Welcome welcome welcome

Never heard of flack jacket till now, thanks


----------



## fatboy (Oct 13, 2013)

Heard about, had one contractor use it once. Now they put the sprinklers in. A friend in the lumber business told me the Flak Jacket TJI's are about a buck a lineal foot more, adds up quick.


----------



## RJJ (Oct 14, 2013)

Sprinklers are cheaper!


----------



## TJI Guy (Oct 21, 2013)

> A friend in the lumber business told me the Flak Jacket TJI's are about a buck a lineal foot more, adds up quick.

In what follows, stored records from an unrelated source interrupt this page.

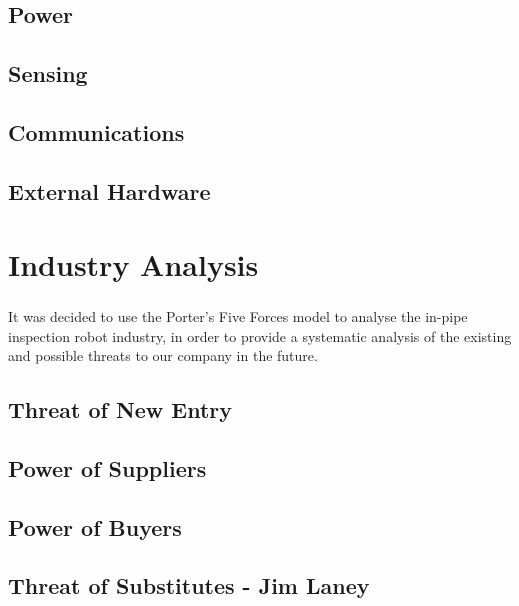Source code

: \documentclass[11pt]{article}		%
\begin{document}
		\subsection{Power}
		
		\subsection{Sensing}
		
		\subsection{Communications}
		
		\subsection{External Hardware}
			
	\section{Industry Analysis}
		
		It was decided to use the Porter's Five Forces model\textsuperscript{\cite{porter2008five}} to analyse the in-pipe inspection robot industry, in order to provide a systematic analysis of the existing and possible threats to our company in the future.
		
		\subsection[Threat of Entry]{Threat of New Entry}
				
		\subsection[Power of Suppliers]{Power of Suppliers}
		
		\subsection[Power of Buyers]{Power of Buyers}
		
		\subsection[Threat of Substitutes]{Threat of Substitutes - Jim Laney}
			
\end{document}
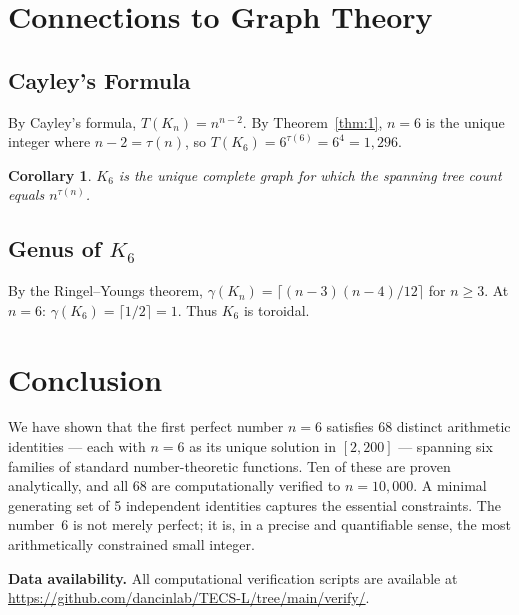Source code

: \documentclass{article}
\newtheorem{corollary}[theorem]{Corollary}
\begin{document}
\section{Connections to Graph Theory}

\subsection{Cayley's Formula}

By Cayley's formula, $T(K_n) = n^{n-2}$. By Theorem~\ref{thm:1}, $n = 6$ is the unique integer where $n - 2 = \tau(n)$, so $T(K_6) = 6^{\tau(6)} = 6^4 = 1{,}296$.

\begin{corollary}
$K_6$ is the unique complete graph for which the spanning tree count equals $n^{\tau(n)}$.
\end{corollary}

\subsection{Genus of $K_6$}

By the Ringel--Youngs theorem, $\gamma(K_n) = \lceil (n-3)(n-4)/12 \rceil$ for $n \geq 3$. At $n = 6$: $\gamma(K_6) = \lceil 1/2 \rceil = 1$. Thus $K_6$ is toroidal.

\section{Conclusion}

We have shown that the first perfect number $n = 6$ satisfies 68 distinct arithmetic identities --- each with $n = 6$ as its unique solution in $[2, 200]$ --- spanning six families of standard number-theoretic functions. Ten of these are proven analytically, and all 68 are computationally verified to $n = 10{,}000$. A minimal generating set of 5 independent identities captures the essential constraints. The number~6 is not merely perfect; it is, in a precise and quantifiable sense, the most arithmetically constrained small integer.

\bigskip
\noindent\textbf{Data availability.} All computational verification scripts are available at \url{https://github.com/dancinlab/TECS-L/tree/main/verify/}.
\end{document}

Well, depending on series and depth of joist, the price per lineal foot would have to fluctuate.  Even at $1 per LF, on a 3000 sq ft house you have approximately 1000 LF of I-joist in the 1st floor frame?  So that's $1000 extra for Flak Jacket.


----------



## fatboy (Oct 21, 2013)

And if you go the P2094 protection route, sprinkler heads are about $12, 3/4 pex is about .55/ft, the plumber is working in the basement already, sprinkler heads cover 400 sf............do the math. If your plumber is charging you more the $50 a head, he's screwing you.


----------



## jar546 (Oct 23, 2013)

cda said:
			
		

> And the link to the data is


Sorry, just saw this now.  Data was provided on paper to us so I don't have a link.  I would check their website for data but I'm not sure they would have everything posted there.


----------



## jar546 (Oct 23, 2013)

Just looked at their website and they need to provide more technical data for code officials.  I can only find marketing materials and no factual data or test reports or even links to ICC reports.

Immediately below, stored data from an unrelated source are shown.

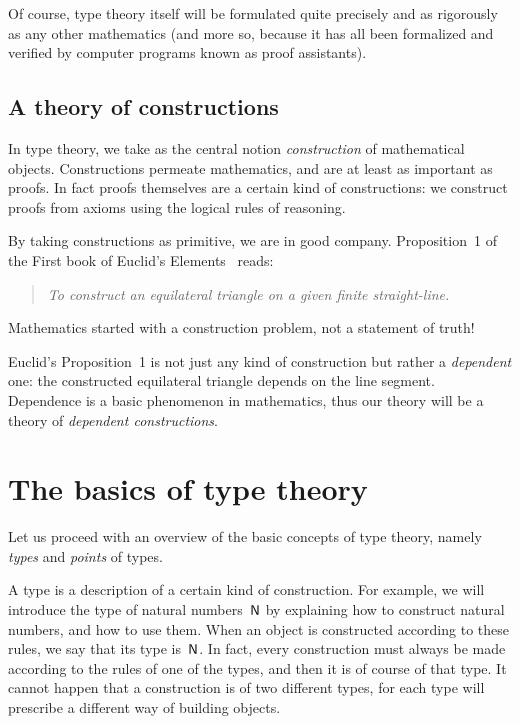 \documentclass{article}
\begin{document}
Of course, type theory itself will be formulated quite precisely and as
rigorously as any other mathematics (and more so, because it has all been
formalized and verified by computer programs known as proof assistants).


\subsection{A theory of constructions}

In type theory, we take as the central notion \emph{construction} of
mathematical objects. Constructions permeate mathematics, and are at least as
important as proofs. In fact proofs themselves are a certain kind of
constructions: we construct proofs from axioms using the logical rules of
reasoning.

By taking constructions as primitive, we are in good company. Proposition~1 of
the First book of Euclid's Elements~\cite{fitzpatrick09:_euclid_elemen} reads:
%
\begin{quote}
  \textit{To construct an equilateral triangle on a given finite straight-line.}
\end{quote}
%
Mathematics started with a construction problem, not a statement of truth!

Euclid's Proposition~1 is not just any kind of construction but rather a
\emph{dependent} one: the constructed equilateral triangle depends on the line
segment. Dependence is a basic phenomenon in mathematics, thus our theory will
be a theory of \emph{dependent constructions}.

\section{The basics of type theory}

Let us proceed with an overview of the basic concepts of type theory, namely
\emph{types} and \emph{points} of types.

A type is a description of a certain kind of construction. For example, we
will introduce the type of natural numbers~$\mathsf{N}$ by explaining how to
construct natural numbers, and how to use them. When an object is constructed
according to these rules, we say that its type is~$\mathsf{N}$. In fact, every
construction must always be made according to the rules of one of the types, and
then it is of course of that type. It cannot happen that a construction is of
two different types, for each type will prescribe a different way of building
objects.
\end{document}
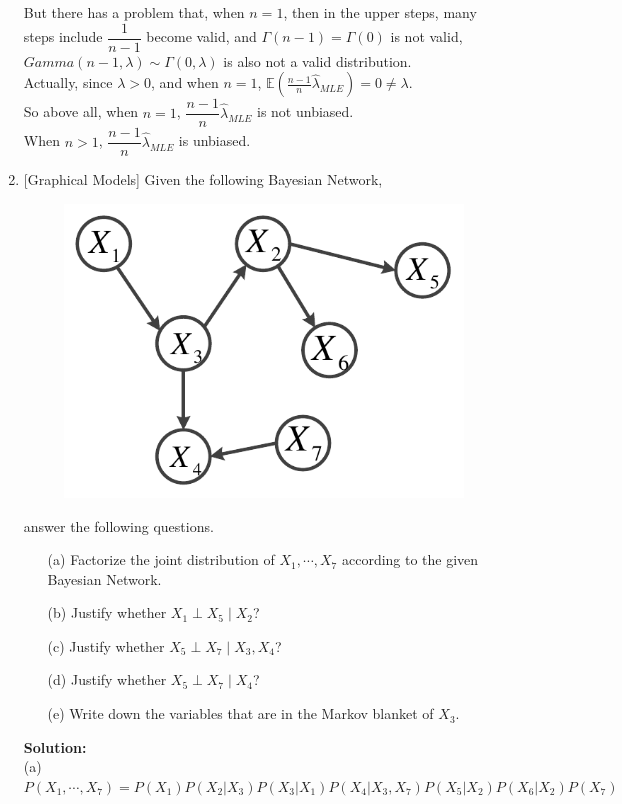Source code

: \documentclass[10pt]{article}
\begin{document}
\begin{enumerate}[1.]
		  But there has a problem that, when $n=1$, then in the upper steps, many steps include $\dfrac{1}{n-1}$ become valid, and 
		  $\Gamma(n-1)=\Gamma(0)$ is not valid, $Gamma(n-1,\lambda)\sim\Gamma(0,\lambda)$ is also not a valid distribution.\\
		  Actually, since $\lambda>0$, and when $n=1$, $\mathbb{E}(\frac{n-1}{n}\hat{\lambda}_{MLE})=0\neq\lambda$.\\
		  
		  So above all, when $n=1$, $\dfrac{n-1}{n}\hat{\lambda}_{MLE}$ is not unbiased.\\
		  When $n>1$, $\dfrac{n-1}{n}\hat{\lambda}_{MLE}$ is unbiased.\\

      	  \newpage

	\item {} [Graphical Models]
	Given the following Bayesian Network, 
	\begin{figure}[h]
		\label{fig:bn}
		\vskip 0.2in
		\begin{center}
		\centerline{\includegraphics[width=0.4\columnwidth]{figures/bn}}
		\end{center}
		\vskip -0.2in
	\end{figure}

	answer the following questions.
		\begin{itemize}
			\item[(a)] Factorize the joint distribution of $X_{1},\cdots,X_{7}$ according 
			to the given Bayesian Network.~ 
			\item[(b)] Justify whether $X_{1}\perp X_{5}\mid X_{2}$?~ 
			\item[(c)] Justify whether $X_{5}\perp X_{7}\mid X_{3},X_{4}$?~ 
			\item[(d)] Justify whether $X_{5}\perp X_{7}\mid X_{4}$?~ 
			\item[(e)] Write down the variables that are in the Markov blanket of $X_{3}$.~ 
		\end{itemize}

		\textbf{Solution:}\\
		(a) $P(X_1,\cdots,X_7)=P(X_1)P(X_2|X_3)P(X_3|X_1)P(X_4|X_3,X_7)P(X_5|X_2)P(X_6|X_2)P(X_7)$\\


\end{enumerate}
\end{document}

what is interesting is that when you google "no burn I joist protection" out forum and this thread comes up number 1 above their own site.  Maybe they should sponsor part of this forum with a banner............


----------



## RJJ (Oct 23, 2013)

You have a contractor in Mountain Top right up the street!


----------



## GBrackins (Oct 23, 2013)

the link to the report is found in their FAQ link, here is a link to the report, Section 4.17

http://www.icc-es.org/reports/pdf_files//ESR-1153.pdf


----------



## forensics (Dec 10, 2013)

fatboy said:
			
		

> And if you go the P2094 protection route, sprinkler heads are about $12, 3/4 pex is about .55/ft, the plumber is working in the basement already, sprinkler heads cover 400 sf............do the math. If your plumber is charging you more the $50 a head, he's screwing you.


Fatboy is spot on but...

I would add that the 50 bucks per head number is the hard cost and then only in an area that has embraced the sprinklers installed in multipurpose applications by the plumbers. When the volume goes up the price goes down.

States and jurisdictions who cling to the commercial and industrial regulations in the planning and execution of fire sprinklers by traditional fire sprinkler companies are doomed to much higher prices and lower availability. Several states that have written restrictive and onerous sprinkler regulations to defeat the code mandates and the end result is far more expensive installations.

I guess their predictions that sprinklers are not a good value have come full circle and become self-fulfilling because the sprinklers are not a good investment in those communities.

Residential fire protection is not free ....We will provide it as a government function or we will require the production builders to mitigate the risk they manufacture in light weight constructed new homes. Personal responsibility by the homeowner is the best way!


----------